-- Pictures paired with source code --
___

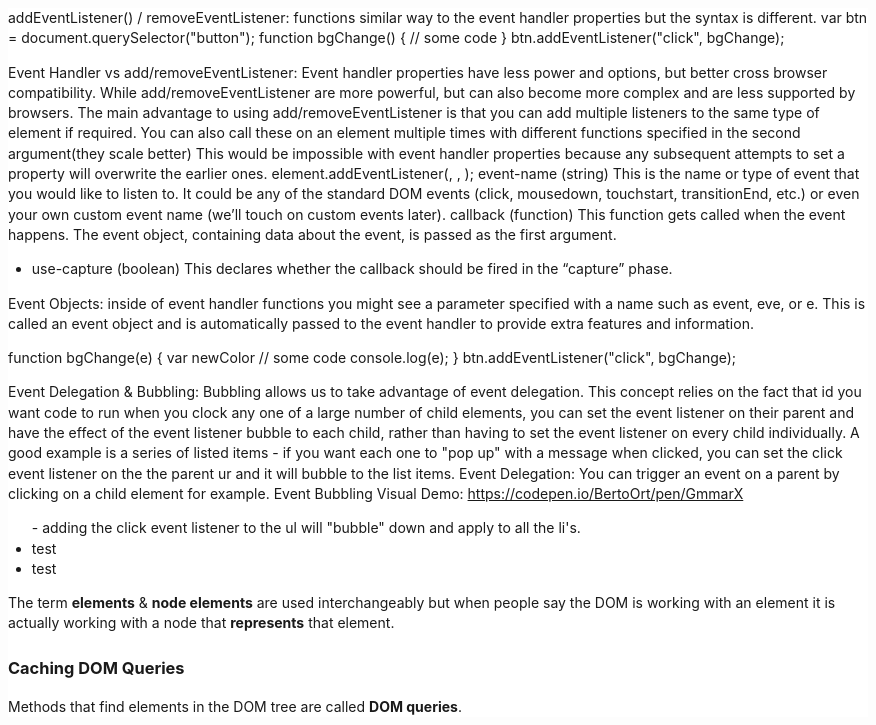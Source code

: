 addEventListener() / removeEventListener: functions similar way to the event handler properties but the syntax is different.
var btn = document.querySelector("button");
function bgChange() {
// some code
}
btn.addEventListener("click", bgChange);


Event Handler vs add/removeEventListener: Event handler properties have less power and options, but better cross browser compatibility. While add/removeEventListener are more powerful, but can also become more complex and are less supported by browsers. The main advantage to using add/removeEventListener is that you can add multiple listeners to the same type of element if required. You can also call these on an element multiple times with different functions specified in the second argument(they scale better) This would be impossible with event handler properties because any subsequent attempts to set a property will overwrite the earlier ones.
element.addEventListener(<event-name>, <callback>, <use-capture>);
event-name (string) This is the name or type of event that you would like to listen to. It could be any of the standard DOM events (click, mousedown, touchstart, transitionEnd, etc.) or even your own custom event name (we’ll touch on custom events later).
callback (function) This function gets called when the event happens. The event object, containing data about the event, is passed as the first argument.
* use-capture (boolean) This declares whether the callback should be fired in the “capture” phase.

Event Objects: inside of event handler functions you might see a parameter specified with a name such as event, eve, or e. This is called an event object and is automatically passed to the event handler to provide extra features and information.

function bgChange(e) {
    var newColor
     // some code
     console.log(e);
}
btn.addEventListener("click", bgChange);


Event Delegation & Bubbling: Bubbling allows us to take advantage of event delegation. This concept relies on the fact that id you want code to run when you clock any one of a large number of child elements, you can set the event listener on their parent and have the effect of the event listener bubble to each child, rather than having to set the event listener on every child individually. A good example is a series of listed items - if you want each one to "pop up" with a message when clicked, you can set the click event listener on the the parent ur and it will bubble to the list items.
Event Delegation: You can trigger an event on a parent by clicking on a child element for example.
Event Bubbling Visual Demo: https://codepen.io/BertoOrt/pen/GmmarX
<ul> - adding the click event listener to the ul will "bubble" down and apply to all the li's.
     <li> test </li>
 <li> test </li>
</ul>


The term **elements** & **node elements** are used interchangeably but when people say the DOM is working with an element it is actually working with a node that __represents__ that element.


### Caching DOM Queries
Methods that find elements in the DOM tree are called **DOM queries**.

___

-- Your assignment --
List every line above containing the word "name".

-- Result below --
element.addEventListener(<event-name>, <callback>, <use-capture>);
event-name (string) This is the name or type of event that you would like to listen to. It could be any of the standard DOM events (click, mousedown, touchstart, transitionEnd, etc.) or even your own custom event name (we’ll touch on custom events later).
Event Objects: inside of event handler functions you might see a parameter specified with a name such as event, eve, or e. This is called an event object and is automatically passed to the event handler to provide extra features and information.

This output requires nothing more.